Category: Los Angeles Philharmonic

Caracas diary: L.A. Phil musicians get to know the Venezuelans

February 16, 2012 |  2:09 pm

Ben Hong
Well before the Los Angeles Philharmonic packed for its 10-day tour to Caracas, Venezuela, music director Gustavo Dudamel said that his mission was to show off his orchestra to his home country. And yes, the audiences have been indefatigably enthusiastic. But equally exceptional has been the impression the local musicians have had on the L.A. players.

Midway through their trip, the Angelenos are reveling in their interactions with the young musicians of Dudamel’s home orchestra, the Simón Bolívar Symphony, and the students of the state-supported El Sistema music education program, whose most famous pupil is Dudamel.

The L.A. players have been rehearsing side by side with members of the Bolívar Symphony for Saturday’s performance of Mahler’s massive Eighth Symphony. In addition, several L.A. musicians have participated in coaching sessions with student orchestras.

Principal flutist David Buck said that he was so floored by an orchestra of 15- to 18-year-olds that at first he was afraid he would have nothing to say to them. “The whole trip was worth it just for that,” he said.

The Bolívar players are known for their physicality, something that concerns the Americans, said Gretchen Nielsen, the L.A. Phil’s education director. The arm gestures of the string players are so enthusiastic that these players could develop muscular problems as they age, similar to those that found in athletes. Indeed, Dudamel, who trained as a violinist in El Sistema, has had issues with his neck and shoulder.

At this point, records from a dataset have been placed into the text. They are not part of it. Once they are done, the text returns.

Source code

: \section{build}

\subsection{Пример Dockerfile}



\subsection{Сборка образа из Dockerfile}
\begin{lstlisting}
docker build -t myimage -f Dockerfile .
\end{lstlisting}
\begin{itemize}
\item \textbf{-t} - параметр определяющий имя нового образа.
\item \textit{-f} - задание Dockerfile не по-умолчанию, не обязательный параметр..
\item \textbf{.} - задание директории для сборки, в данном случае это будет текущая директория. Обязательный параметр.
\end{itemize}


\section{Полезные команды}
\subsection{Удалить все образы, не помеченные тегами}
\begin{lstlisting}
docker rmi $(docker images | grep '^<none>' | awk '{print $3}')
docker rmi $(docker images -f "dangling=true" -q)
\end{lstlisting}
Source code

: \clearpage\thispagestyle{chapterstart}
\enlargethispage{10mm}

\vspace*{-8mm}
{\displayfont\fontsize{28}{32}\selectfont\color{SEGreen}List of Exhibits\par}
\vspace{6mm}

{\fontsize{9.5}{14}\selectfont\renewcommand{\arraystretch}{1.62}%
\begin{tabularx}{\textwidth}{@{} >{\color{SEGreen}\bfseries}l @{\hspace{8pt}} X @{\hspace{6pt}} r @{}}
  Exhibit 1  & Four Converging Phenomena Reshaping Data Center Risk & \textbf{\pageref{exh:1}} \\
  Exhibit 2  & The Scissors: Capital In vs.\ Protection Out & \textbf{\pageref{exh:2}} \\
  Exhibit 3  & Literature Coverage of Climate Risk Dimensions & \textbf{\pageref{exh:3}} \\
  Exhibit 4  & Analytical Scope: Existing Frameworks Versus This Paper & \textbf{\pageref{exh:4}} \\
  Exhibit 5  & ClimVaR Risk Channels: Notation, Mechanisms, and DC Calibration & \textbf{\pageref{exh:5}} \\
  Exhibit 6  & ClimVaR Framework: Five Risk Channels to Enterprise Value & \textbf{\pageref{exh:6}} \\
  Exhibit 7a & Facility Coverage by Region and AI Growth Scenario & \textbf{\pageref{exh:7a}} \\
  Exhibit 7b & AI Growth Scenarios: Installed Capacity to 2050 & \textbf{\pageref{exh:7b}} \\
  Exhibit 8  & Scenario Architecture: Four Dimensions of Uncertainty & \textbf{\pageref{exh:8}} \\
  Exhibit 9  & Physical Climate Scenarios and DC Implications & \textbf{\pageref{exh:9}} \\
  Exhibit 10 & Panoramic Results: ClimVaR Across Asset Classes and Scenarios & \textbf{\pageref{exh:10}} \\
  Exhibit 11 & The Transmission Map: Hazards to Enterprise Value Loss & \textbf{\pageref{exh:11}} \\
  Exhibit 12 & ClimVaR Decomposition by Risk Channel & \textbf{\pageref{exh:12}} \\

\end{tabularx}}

A room full of Venezuelan students can also be ear-shattering. On a visit, the orchestra’s physician on the tour, Dr. Andrew Wachtel, carried a pair of earplugs draped around his neck rather like a stethoscope.

But cellist Barry Gold also points to the extreme sensitivity of playing he has witnessed that is equally Venezuelan. And, he said, the Venezuelans’ sense of pride has been contagious to the Angelenos.

Much about this tour has been unexpected.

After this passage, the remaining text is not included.